WHAT IS REQUIRED >> Pick out each line of the records in which the word "visibles" appears.

• • • • •

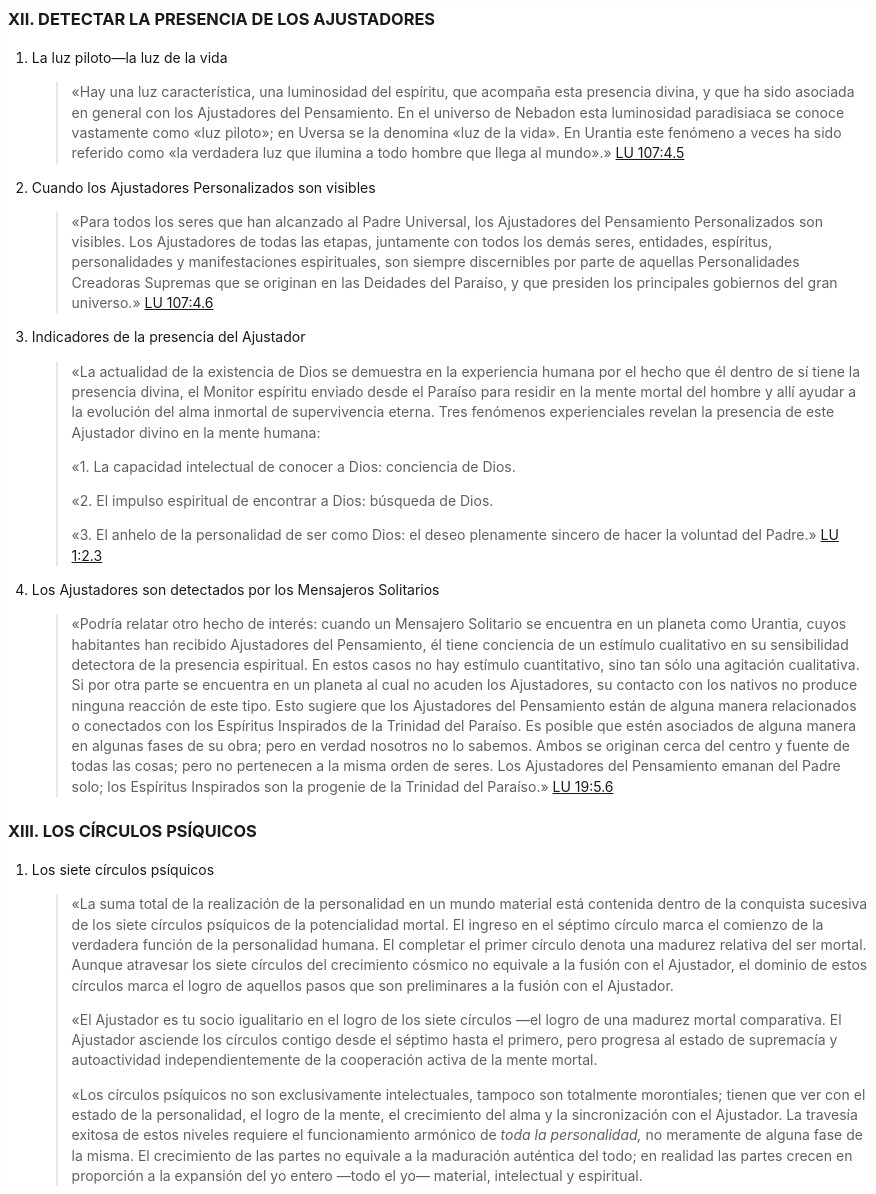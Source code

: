 ### XII. DETECTAR LA PRESENCIA DE LOS AJUSTADORES

1. La luz piloto—la luz de la vida
	> «Hay una luz característica, una luminosidad del espíritu, que acompaña esta presencia divina, y que ha sido asociada en general con los Ajustadores del Pensamiento. En el universo de Nebadon esta luminosidad paradisiaca se conoce vastamente como «luz piloto»; en Uversa se la denomina «luz de la vida». En Urantia este fenómeno a veces ha sido referido como «la verdadera luz que ilumina a todo hombre que llega al mundo».» <a id="s300_428"></a>[LU 107:4.5](/es/The_Urantia_Book/107#p4_5)
2. Cuando los Ajustadores Personalizados son visibles
	> «Para todos los seres que han alcanzado al Padre Universal, los Ajustadores del Pensamiento Personalizados son visibles. Los Ajustadores de todas las etapas, juntamente con todos los demás seres, entidades, espíritus, personalidades y manifestaciones espirituales, son siempre discernibles por parte de aquellas Personalidades Creadoras Supremas que se originan en las Deidades del Paraíso, y que presiden los principales gobiernos del gran universo.» <a id="s302_455"></a>[LU 107:4.6](/es/The_Urantia_Book/107#p4_6)
3. Indicadores de la presencia del Ajustador
	> «La actualidad de la existencia de Dios se demuestra en la experiencia humana por el hecho que él dentro de sí tiene la presencia divina, el Monitor espíritu enviado desde el Paraíso para residir en la mente mortal del hombre y allí ayudar a la evolución del alma inmortal de supervivencia eterna. Tres fenómenos experienciales revelan la presencia de este Ajustador divino en la mente humana:
	> 
	> «1. La capacidad intelectual de conocer a Dios: conciencia de Dios.
	> 
	> «2. El impulso espiritual de encontrar a Dios: búsqueda de Dios.
	> 
	> «3. El anhelo de la personalidad de ser como Dios: el deseo plenamente sincero de hacer la voluntad del Padre.» <a id="s310_115"></a>[LU 1:2.3](/es/The_Urantia_Book/1#p2_3)
4. Los Ajustadores son detectados por los Mensajeros Solitarios
	> «Podría relatar otro hecho de interés: cuando un Mensajero Solitario se encuentra en un planeta como Urantia, cuyos habitantes han recibido Ajustadores del Pensamiento, él tiene conciencia de un estímulo cualitativo en su sensibilidad detectora de la presencia espiritual. En estos casos no hay estímulo cuantitativo, sino tan sólo una agitación cualitativa. Si por otra parte se encuentra en un planeta al cual no acuden los Ajustadores, su contacto con los nativos no produce ninguna reacción de este tipo. Esto sugiere que los Ajustadores del Pensamiento están de alguna manera relacionados o conectados con los Espíritus Inspirados de la Trinidad del Paraíso. Es posible que estén asociados de alguna manera en algunas fases de su obra; pero en verdad nosotros no lo sabemos. Ambos se originan cerca del centro y fuente de todas las cosas; pero no pertenecen a la misma orden de seres. Los Ajustadores del Pensamiento emanan del Padre solo; los Espíritus Inspirados son la progenie de la Trinidad del Paraíso.» <a id="s312_1018"></a>[LU 19:5.6](/es/The_Urantia_Book/19#p5_6)

### XIII. LOS CÍRCULOS PSÍQUICOS

1. Los siete círculos psíquicos
	> «La suma total de la realización de la personalidad en un mundo material está contenida dentro de la conquista sucesiva de los siete círculos psíquicos de la potencialidad mortal. El ingreso en el séptimo círculo marca el comienzo de la verdadera función de la personalidad humana. El completar el primer círculo denota una madurez relativa del ser mortal. Aunque atravesar los siete círculos del crecimiento cósmico no equivale a la fusión con el Ajustador, el dominio de estos círculos marca el logro de aquellos pasos que son preliminares a la fusión con el Ajustador.
	> 
	> «El Ajustador es tu socio igualitario en el logro de los siete círculos —el logro de una madurez mortal comparativa. El Ajustador asciende los círculos contigo desde el séptimo hasta el primero, pero progresa al estado de supremacía y autoactividad independientemente de la cooperación activa de la mente mortal.
	> 
	> «Los círculos psíquicos no son exclusivamente intelectuales, tampoco son totalmente morontiales; tienen que ver con el estado de la personalidad, el logro de la mente, el crecimiento del alma y la sincronización con el Ajustador. La travesía exitosa de estos niveles requiere el funcionamiento armónico de _toda la personalidad,_ no meramente de alguna fase de la misma. El crecimiento de las partes no equivale a la maduración auténtica del todo; en realidad las partes crecen en proporción a la expansión del yo entero —todo el yo— material, intelectual y espiritual.
	>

• • • • •

ANSWER SECTION >>
2. Cuando los Ajustadores Personalizados son visibles
	> «Para todos los seres que han alcanzado al Padre Universal, los Ajustadores del Pensamiento Personalizados son visibles. Los Ajustadores de todas las etapas, juntamente con todos los demás seres, entidades, espíritus, personalidades y manifestaciones espirituales, son siempre discernibles por parte de aquellas Personalidades Creadoras Supremas que se originan en las Deidades del Paraíso, y que presiden los principales gobiernos del gran universo.» <a id="s302_455"></a>[LU 107:4.6](/es/The_Urantia_Book/107#p4_6)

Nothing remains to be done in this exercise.